> DATA IN THIS EXERCISE:
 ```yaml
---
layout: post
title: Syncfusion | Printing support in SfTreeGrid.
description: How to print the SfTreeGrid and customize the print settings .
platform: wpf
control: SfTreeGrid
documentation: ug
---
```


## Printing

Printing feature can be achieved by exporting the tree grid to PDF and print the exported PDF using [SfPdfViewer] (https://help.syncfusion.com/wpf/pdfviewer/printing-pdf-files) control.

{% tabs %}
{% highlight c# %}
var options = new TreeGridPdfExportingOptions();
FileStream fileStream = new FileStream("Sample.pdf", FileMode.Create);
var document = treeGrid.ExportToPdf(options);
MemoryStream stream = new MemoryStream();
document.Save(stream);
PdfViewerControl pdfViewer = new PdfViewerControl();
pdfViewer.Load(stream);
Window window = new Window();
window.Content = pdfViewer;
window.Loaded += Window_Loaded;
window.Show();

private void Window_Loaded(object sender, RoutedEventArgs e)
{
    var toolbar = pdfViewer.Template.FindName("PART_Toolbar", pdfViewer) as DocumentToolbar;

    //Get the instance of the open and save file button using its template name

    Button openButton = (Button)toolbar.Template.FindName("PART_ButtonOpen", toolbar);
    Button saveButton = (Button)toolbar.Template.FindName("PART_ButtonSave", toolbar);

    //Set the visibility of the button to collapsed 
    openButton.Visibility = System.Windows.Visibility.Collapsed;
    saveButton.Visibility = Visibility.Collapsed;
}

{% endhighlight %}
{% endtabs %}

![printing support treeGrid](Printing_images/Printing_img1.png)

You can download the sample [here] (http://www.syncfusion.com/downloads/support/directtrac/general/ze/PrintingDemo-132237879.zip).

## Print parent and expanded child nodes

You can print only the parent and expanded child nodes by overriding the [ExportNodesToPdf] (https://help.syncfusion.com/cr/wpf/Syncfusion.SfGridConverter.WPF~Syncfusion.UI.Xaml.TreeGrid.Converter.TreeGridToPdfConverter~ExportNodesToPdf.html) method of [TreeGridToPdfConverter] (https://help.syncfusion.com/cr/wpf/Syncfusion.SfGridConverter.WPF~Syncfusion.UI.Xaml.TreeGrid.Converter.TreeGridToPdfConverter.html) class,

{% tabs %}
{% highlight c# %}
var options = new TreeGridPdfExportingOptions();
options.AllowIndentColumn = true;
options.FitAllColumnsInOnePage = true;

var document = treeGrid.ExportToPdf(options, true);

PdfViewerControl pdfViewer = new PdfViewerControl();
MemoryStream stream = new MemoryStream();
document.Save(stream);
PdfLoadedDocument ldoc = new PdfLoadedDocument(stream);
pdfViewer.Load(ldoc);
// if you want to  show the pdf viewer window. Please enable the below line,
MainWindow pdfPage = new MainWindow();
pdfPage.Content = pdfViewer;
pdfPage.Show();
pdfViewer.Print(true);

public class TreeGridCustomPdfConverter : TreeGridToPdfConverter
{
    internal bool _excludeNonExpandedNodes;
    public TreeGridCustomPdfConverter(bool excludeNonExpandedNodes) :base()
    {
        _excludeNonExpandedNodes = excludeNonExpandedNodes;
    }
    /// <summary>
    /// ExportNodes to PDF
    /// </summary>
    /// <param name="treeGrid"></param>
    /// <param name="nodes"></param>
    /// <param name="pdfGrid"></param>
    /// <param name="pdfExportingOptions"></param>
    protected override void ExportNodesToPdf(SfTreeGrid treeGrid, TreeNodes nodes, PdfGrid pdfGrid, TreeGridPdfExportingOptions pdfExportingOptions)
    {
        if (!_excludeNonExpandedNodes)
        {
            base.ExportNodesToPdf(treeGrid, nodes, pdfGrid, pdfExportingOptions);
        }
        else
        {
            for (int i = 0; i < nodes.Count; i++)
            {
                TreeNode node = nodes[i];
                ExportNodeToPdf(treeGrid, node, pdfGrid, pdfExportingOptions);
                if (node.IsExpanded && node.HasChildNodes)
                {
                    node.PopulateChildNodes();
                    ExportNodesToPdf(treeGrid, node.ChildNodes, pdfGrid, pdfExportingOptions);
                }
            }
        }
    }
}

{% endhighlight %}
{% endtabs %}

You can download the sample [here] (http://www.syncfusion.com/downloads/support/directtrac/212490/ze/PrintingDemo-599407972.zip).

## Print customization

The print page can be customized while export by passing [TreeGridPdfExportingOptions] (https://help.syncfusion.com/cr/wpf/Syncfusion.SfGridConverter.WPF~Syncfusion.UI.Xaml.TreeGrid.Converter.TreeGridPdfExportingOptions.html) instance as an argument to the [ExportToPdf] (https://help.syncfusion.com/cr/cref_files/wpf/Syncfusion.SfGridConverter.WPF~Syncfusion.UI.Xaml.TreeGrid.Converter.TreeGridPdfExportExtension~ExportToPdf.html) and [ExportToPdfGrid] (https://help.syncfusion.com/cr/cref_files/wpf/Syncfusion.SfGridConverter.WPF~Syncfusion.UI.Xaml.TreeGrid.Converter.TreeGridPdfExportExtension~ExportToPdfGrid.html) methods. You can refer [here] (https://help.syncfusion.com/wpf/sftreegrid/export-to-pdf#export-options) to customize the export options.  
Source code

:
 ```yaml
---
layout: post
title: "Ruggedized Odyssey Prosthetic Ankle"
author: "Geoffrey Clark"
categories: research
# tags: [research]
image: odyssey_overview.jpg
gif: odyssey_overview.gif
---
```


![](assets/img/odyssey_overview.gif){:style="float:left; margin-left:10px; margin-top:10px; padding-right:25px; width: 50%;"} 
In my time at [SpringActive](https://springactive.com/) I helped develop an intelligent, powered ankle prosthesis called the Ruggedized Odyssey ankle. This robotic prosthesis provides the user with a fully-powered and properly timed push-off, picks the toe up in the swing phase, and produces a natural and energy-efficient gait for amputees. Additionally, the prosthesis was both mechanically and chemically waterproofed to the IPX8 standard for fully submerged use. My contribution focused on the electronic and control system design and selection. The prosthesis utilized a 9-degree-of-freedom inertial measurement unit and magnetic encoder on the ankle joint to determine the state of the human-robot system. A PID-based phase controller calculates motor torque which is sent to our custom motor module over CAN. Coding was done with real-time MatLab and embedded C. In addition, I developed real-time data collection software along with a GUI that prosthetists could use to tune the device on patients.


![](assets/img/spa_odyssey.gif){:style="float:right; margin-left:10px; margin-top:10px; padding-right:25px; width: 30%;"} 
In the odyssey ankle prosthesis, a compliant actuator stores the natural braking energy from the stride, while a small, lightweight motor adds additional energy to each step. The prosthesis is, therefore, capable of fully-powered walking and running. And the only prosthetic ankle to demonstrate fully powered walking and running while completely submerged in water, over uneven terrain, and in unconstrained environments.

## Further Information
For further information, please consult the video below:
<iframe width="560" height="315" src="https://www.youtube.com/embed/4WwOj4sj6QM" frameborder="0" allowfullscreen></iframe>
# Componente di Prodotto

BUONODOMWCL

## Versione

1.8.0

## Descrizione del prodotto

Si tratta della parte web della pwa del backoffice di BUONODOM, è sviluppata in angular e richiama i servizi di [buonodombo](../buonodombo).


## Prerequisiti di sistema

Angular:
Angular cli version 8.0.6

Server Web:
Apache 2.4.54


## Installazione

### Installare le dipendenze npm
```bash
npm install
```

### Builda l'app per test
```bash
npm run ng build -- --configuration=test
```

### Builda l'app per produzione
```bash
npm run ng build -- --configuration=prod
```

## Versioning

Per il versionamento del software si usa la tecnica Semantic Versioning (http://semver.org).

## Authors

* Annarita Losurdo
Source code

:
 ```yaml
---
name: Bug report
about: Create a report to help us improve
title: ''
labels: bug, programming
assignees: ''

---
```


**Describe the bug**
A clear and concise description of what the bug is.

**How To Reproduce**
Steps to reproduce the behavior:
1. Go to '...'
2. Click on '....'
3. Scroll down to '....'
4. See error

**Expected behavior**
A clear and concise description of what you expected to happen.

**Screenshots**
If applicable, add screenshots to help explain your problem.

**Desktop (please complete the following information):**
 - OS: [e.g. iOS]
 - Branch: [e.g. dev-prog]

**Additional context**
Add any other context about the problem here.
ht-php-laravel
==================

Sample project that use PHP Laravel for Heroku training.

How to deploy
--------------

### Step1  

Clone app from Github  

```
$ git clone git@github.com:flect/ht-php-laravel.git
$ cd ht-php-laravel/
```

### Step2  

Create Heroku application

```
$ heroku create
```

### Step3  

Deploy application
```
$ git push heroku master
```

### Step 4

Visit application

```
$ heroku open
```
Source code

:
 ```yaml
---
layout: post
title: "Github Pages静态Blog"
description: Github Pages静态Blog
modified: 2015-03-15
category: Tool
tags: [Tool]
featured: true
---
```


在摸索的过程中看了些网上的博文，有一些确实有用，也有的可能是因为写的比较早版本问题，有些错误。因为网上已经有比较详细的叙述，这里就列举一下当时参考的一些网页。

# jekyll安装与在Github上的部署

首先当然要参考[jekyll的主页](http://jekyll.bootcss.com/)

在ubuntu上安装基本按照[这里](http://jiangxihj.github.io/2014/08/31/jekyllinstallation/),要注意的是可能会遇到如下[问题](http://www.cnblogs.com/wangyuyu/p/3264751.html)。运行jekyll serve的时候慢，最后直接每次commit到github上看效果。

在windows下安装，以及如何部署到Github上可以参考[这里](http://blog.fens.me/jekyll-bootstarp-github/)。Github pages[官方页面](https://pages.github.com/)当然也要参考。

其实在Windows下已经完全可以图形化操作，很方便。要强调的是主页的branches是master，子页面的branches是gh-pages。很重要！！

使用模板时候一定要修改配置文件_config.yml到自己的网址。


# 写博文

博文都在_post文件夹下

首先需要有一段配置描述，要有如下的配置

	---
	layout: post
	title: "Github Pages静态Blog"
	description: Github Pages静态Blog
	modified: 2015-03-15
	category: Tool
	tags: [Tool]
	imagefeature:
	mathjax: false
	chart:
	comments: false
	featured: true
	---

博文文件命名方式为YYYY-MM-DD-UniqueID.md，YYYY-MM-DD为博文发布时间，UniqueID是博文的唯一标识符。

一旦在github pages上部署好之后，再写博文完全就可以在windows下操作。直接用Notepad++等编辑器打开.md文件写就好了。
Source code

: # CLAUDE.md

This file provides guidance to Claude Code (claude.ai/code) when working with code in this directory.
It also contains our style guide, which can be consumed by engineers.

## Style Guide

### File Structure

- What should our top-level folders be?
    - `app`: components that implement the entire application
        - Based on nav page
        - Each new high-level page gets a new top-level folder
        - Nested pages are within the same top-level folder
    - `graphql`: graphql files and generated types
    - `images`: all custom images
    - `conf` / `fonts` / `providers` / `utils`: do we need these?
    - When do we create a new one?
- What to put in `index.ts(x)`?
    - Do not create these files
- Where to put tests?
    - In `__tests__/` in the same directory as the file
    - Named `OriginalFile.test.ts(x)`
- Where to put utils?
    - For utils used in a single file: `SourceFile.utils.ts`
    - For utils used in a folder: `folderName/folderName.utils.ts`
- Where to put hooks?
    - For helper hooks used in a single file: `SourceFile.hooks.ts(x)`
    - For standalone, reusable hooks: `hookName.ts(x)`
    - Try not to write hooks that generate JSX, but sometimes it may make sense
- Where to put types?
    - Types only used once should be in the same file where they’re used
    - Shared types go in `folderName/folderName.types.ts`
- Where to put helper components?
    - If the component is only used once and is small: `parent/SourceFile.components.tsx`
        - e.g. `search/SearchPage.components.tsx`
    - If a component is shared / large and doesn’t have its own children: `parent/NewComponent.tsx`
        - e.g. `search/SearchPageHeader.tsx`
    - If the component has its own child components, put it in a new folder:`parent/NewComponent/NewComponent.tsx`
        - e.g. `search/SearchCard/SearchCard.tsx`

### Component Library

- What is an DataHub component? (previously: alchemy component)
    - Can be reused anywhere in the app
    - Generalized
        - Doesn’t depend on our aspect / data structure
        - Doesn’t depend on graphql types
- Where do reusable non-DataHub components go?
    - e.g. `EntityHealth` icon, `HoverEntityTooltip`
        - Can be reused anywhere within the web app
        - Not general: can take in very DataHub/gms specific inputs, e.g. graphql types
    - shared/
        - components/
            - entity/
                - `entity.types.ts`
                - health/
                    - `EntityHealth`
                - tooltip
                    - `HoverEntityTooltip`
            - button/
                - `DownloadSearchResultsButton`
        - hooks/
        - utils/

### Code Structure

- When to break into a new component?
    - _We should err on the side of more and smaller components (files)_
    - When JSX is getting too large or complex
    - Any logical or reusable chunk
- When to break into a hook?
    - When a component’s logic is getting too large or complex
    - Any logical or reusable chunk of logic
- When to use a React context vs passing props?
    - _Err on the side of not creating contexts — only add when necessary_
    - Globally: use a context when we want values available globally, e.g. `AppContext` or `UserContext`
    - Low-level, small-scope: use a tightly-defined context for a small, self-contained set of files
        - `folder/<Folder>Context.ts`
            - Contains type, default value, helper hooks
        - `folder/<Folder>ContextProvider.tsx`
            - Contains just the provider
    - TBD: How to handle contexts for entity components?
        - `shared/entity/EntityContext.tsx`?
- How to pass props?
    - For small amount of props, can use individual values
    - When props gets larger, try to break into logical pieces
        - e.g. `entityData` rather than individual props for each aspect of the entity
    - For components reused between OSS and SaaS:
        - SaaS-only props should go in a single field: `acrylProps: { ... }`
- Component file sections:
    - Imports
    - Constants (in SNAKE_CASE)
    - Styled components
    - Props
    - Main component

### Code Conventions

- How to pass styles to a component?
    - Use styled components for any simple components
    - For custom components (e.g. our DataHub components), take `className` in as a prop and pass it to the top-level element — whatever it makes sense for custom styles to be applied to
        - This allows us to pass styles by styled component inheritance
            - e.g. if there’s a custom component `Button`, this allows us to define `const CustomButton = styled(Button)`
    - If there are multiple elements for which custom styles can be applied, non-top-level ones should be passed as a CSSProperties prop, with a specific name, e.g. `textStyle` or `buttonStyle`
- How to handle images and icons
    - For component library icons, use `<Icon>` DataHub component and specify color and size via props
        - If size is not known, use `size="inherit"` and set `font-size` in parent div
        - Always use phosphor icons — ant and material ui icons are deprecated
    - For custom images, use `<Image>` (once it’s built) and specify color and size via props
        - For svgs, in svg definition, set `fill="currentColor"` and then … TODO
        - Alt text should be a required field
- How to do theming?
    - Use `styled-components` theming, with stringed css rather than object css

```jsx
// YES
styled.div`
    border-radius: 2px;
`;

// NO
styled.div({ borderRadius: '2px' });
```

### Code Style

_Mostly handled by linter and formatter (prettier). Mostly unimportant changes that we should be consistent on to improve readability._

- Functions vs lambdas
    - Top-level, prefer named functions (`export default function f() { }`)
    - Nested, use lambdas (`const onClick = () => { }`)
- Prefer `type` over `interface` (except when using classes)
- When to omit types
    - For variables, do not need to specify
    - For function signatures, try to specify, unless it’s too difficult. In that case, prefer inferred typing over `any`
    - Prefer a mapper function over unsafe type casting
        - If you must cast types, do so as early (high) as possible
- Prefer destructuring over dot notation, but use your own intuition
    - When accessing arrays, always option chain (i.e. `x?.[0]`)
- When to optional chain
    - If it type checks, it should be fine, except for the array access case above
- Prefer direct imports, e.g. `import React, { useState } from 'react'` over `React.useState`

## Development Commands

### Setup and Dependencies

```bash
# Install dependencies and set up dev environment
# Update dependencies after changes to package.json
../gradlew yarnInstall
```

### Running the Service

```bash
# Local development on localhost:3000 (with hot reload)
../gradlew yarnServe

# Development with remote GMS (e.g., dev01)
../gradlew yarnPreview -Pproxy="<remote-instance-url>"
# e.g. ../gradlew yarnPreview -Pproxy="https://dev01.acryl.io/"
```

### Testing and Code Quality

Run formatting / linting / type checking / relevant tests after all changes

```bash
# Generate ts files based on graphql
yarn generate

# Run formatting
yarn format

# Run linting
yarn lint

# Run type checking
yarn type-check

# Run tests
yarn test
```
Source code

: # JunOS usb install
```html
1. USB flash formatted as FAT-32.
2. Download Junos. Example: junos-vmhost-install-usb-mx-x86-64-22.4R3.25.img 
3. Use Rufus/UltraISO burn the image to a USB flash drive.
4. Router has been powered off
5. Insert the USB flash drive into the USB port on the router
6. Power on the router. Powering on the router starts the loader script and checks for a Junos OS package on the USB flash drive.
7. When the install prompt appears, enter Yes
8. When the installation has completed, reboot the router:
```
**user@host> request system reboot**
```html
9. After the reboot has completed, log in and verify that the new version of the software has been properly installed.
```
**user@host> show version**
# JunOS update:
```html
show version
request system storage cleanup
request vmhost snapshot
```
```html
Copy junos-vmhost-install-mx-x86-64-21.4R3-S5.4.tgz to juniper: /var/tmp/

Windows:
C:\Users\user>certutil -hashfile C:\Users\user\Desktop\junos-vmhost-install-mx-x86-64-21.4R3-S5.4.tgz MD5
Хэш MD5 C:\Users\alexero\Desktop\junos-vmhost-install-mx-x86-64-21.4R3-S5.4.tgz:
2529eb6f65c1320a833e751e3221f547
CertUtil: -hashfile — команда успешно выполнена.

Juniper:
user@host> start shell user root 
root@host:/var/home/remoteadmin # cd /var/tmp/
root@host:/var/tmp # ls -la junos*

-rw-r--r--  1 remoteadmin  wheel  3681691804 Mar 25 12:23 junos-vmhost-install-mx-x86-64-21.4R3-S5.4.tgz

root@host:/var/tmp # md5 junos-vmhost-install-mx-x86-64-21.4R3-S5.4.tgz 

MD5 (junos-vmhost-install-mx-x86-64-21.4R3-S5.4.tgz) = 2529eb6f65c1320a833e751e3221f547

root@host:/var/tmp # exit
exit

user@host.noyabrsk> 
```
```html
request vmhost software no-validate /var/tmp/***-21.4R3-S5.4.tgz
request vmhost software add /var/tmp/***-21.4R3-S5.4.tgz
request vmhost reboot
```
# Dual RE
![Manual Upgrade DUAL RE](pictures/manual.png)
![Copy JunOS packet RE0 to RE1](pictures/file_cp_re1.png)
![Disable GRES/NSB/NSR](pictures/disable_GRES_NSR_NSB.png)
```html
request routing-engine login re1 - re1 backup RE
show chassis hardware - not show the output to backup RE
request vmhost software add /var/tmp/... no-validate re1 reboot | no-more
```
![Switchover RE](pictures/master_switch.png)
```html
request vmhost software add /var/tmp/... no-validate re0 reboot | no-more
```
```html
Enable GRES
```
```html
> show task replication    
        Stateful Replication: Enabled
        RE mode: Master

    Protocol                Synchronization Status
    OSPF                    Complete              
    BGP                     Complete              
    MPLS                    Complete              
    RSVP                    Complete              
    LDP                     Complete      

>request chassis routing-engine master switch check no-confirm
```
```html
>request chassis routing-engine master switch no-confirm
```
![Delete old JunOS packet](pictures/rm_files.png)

> WHAT TO WORK ON: What lines above contain "bool"? Copy them out.

> WRITTEN SOLUTION:
    internal bool _excludeNonExpandedNodes;
    public TreeGridCustomPdfConverter(bool excludeNonExpandedNodes) :base()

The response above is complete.